# Arbor press bits?



## ttabbal (Nov 19, 2021)

So I picked up a press. The ram has a bore at the bottom with a screw for holding a bit of some sort. It looks like they typically come with round, pointed, and squared bits that go there. Do I need them? If so, is there something special about them? I would think they would be easy to make with hardening steel like O1 or similar. The uses I have for it are mostly press fitting parts and broaching keyways, etc..


----------



## francist (Nov 19, 2021)

Might depend on what you're doing with it. If using it as an anvil to move metal or drive roll pins a hard tip would probably be better and last longer. For driving broaches though, an unhardened pad is less slippery and gives a bit of grip to the end of the broach. Kind of like using a brass hammer on a centre punch vs a steel one. I made a simple round pad / disc for my press out of 1018, works fine.

-frank


----------



## ttabbal (Nov 19, 2021)

Thanks. Right now I'm leaning toward making one from mild steel and one from O1 to harden later. I have a few parts I'm planning to harden, so I guess I might as well toss that in while I'm at it. Thanks for the thoughts, I've never had one with the optional tips so I wasn't sure what they are used for. It seems like you could make various kinds for cold forming sheet metal, though I expect a hydro press is a better tool for most of that sort of thing.


----------



## C-Bag (Nov 19, 2021)

It all depends on what you’re doing. For my kind of sheet metal forming it is the only way to go. In the old 1920 catalog I have for my screw press they call the arbor press a speed press. So the slowest is hydraulic, second fastest is the screw press and fastest is an arbor press. I’ve thought of drilling the end of my arbor press to make a receiver but opted to just using square tubing to make attachments. Right now I’ve got a 2” wide piece of 1018 CR on there for making small bends on a piece of square tubing. Next I think I’ll make a receiver to mount different size round dapping tools. Really for like 22ga galvanized your imagination is the limit with an arbor press. Another project is to make a “tuck puck” to use with the dapping tools for form tucks for shrinking edges for making curves and bowels. i can make small tucks with just a dapping tool and hockey puck.


----------



## woodchucker (Nov 19, 2021)

ttabbal said:


> Thanks. Right now I'm leaning toward making one from mild steel and one from O1 to harden later.
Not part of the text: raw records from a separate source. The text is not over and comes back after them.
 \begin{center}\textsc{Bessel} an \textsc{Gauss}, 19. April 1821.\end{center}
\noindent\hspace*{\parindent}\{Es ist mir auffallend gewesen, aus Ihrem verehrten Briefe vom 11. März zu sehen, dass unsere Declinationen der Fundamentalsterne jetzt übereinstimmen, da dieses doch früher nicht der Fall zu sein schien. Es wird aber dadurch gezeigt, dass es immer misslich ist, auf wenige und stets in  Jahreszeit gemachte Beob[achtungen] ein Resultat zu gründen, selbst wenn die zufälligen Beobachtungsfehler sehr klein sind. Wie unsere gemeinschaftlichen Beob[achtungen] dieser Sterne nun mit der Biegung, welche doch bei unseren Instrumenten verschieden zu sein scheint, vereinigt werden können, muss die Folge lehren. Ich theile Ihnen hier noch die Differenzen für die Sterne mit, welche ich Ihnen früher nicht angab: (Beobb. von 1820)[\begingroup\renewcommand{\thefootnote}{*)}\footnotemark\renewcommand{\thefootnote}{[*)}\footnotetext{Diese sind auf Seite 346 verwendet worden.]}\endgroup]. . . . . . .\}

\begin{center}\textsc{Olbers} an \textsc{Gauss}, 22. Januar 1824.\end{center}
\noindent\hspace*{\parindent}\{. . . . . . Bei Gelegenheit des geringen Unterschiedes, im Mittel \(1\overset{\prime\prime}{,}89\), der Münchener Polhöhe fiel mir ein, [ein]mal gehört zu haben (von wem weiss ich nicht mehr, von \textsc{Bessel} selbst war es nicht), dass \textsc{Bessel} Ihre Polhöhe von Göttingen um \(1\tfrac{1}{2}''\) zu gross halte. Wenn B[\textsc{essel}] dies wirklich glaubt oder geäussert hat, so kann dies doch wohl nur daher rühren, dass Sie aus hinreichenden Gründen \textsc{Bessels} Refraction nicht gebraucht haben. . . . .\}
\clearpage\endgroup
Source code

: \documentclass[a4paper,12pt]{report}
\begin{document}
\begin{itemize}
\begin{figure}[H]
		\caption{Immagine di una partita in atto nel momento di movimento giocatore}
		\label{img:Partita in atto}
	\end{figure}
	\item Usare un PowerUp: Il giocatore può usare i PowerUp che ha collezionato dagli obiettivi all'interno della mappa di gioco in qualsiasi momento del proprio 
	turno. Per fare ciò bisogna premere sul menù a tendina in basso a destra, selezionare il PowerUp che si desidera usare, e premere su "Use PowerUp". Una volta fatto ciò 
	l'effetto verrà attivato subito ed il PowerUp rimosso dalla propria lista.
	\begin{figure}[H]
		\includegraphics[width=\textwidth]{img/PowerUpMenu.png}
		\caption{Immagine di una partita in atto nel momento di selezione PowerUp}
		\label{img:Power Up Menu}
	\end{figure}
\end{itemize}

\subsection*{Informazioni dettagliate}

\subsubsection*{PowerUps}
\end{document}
I have a few parts I'm planning to harden, so I guess I might as well toss that in while I'm at it. Thanks for the thoughts, I've never had one with the optional tips so I wasn't sure what they are used for. It seems like you could make various kinds for cold forming sheet metal, though I expect a hydro press is a better tool for most of that sort of thing.


I put pin punches, pointed punches, you name it in my hydraulic press. Whatever gets the job done. My anvil is made of O1 as well. I haven't hardened it, but it is pretty hard to begin with. having the hole is great, it gives you so many options. You can make a holder to press numbers, or letters rather than hitting them. I did that for plastic, I was afraid I was going to shatter the plastic by hitting it repeatedly. But pressing the numbers in did the trick, and they were even, rather than off because of angle.


----------



## NC Rick (Nov 19, 2021)

a Round and soft (like aluminum) end is handy for pushing in pins, bushings and bearings, even some seals in flat and flush.


----------



## C-Bag (Nov 19, 2021)

Delrin and UHMW wonderful for forming and leave no marks. They are incredibly tough too.


----------



## ttabbal (Nov 19, 2021)

Nice! I hadn't considered using aluminum, but it makes sense that a non-marring end could be useful. I like the idea for stamps as well. I hadn't even considered some of those uses for the press.


----------



## keeena (Nov 20, 2021)

OP: yes, I would use dies in the end of your ram if its designed for it. I feel like its a much better route than using the ram end directly - avoids mushrooming the ram and lets you add all sorts of shapes, materials, etc...like other's have mentioned.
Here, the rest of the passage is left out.